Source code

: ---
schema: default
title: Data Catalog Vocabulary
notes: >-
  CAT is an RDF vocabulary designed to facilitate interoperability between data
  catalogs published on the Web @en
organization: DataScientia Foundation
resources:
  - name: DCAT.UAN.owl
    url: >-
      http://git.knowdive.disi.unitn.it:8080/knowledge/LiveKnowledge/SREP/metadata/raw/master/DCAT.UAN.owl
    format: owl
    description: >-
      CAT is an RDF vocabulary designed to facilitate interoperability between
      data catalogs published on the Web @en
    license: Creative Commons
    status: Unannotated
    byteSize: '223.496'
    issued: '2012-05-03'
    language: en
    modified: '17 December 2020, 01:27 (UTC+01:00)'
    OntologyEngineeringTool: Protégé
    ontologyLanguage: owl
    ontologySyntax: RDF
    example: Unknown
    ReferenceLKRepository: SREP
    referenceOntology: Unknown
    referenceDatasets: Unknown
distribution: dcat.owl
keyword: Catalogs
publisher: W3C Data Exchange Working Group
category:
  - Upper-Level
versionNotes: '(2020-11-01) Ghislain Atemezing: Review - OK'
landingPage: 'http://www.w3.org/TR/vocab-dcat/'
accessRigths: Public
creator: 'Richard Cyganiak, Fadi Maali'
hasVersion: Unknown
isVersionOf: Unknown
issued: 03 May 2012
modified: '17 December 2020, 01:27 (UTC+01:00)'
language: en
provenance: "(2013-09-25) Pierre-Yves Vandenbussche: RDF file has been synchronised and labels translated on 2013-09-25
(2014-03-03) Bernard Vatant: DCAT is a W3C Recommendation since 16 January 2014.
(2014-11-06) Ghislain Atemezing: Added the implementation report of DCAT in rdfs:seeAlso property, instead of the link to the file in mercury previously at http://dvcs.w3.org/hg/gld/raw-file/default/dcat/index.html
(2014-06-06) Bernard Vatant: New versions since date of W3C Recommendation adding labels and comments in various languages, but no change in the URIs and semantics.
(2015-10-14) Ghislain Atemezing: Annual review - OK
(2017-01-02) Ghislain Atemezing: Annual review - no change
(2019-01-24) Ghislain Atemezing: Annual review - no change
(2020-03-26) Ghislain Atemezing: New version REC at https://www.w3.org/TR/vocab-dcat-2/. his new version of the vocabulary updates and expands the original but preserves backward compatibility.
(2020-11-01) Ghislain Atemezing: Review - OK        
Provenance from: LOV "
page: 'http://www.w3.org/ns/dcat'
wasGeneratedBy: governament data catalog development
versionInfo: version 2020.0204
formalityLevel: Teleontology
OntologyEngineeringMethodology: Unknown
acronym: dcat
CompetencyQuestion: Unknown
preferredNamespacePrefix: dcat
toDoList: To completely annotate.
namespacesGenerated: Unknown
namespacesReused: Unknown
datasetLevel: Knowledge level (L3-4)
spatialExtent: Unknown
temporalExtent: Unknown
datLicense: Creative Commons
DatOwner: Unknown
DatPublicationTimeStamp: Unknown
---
--
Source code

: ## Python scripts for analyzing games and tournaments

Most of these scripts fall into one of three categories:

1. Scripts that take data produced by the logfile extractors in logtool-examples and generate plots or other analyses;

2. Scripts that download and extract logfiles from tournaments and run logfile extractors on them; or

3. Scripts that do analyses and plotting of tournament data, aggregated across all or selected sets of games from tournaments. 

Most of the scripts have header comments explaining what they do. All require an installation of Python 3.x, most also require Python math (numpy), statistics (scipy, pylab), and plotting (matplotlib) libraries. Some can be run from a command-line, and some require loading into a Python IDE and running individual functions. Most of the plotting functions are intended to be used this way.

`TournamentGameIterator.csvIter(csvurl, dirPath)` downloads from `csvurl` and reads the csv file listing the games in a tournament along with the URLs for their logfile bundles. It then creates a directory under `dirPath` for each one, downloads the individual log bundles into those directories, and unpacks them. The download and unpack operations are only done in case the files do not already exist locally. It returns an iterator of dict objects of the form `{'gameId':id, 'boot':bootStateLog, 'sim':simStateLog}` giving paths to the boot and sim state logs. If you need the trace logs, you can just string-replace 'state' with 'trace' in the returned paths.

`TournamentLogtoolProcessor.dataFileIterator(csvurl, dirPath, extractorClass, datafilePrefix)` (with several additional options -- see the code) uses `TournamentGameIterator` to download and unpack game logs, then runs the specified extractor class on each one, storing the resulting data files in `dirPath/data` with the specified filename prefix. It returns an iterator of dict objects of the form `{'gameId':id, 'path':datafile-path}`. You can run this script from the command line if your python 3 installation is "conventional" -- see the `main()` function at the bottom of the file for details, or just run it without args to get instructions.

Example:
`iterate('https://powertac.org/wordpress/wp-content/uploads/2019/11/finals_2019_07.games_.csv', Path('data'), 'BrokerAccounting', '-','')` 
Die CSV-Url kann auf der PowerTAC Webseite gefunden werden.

Activity
Keeping every character as it is, restate the lines above that run from the line with "2. Scripts that" through the line with "Most of the scripts", both included, and nothing else.

Written solution
2. Scripts that download and extract logfiles from tournaments and run logfile extractors on them; or

3. Scripts that do analyses and plotting of tournament data, aggregated across all or selected sets of games from tournaments. 

Most of the scripts have header comments explaining what they do. All require an installation of Python 3.x, most also require Python math (numpy), statistics (scipy, pylab), and plotting (matplotlib) libraries. Some can be run from a command-line, and some require loading into a Python IDE and running individual functions. Most of the plotting functions are intended to be used this way.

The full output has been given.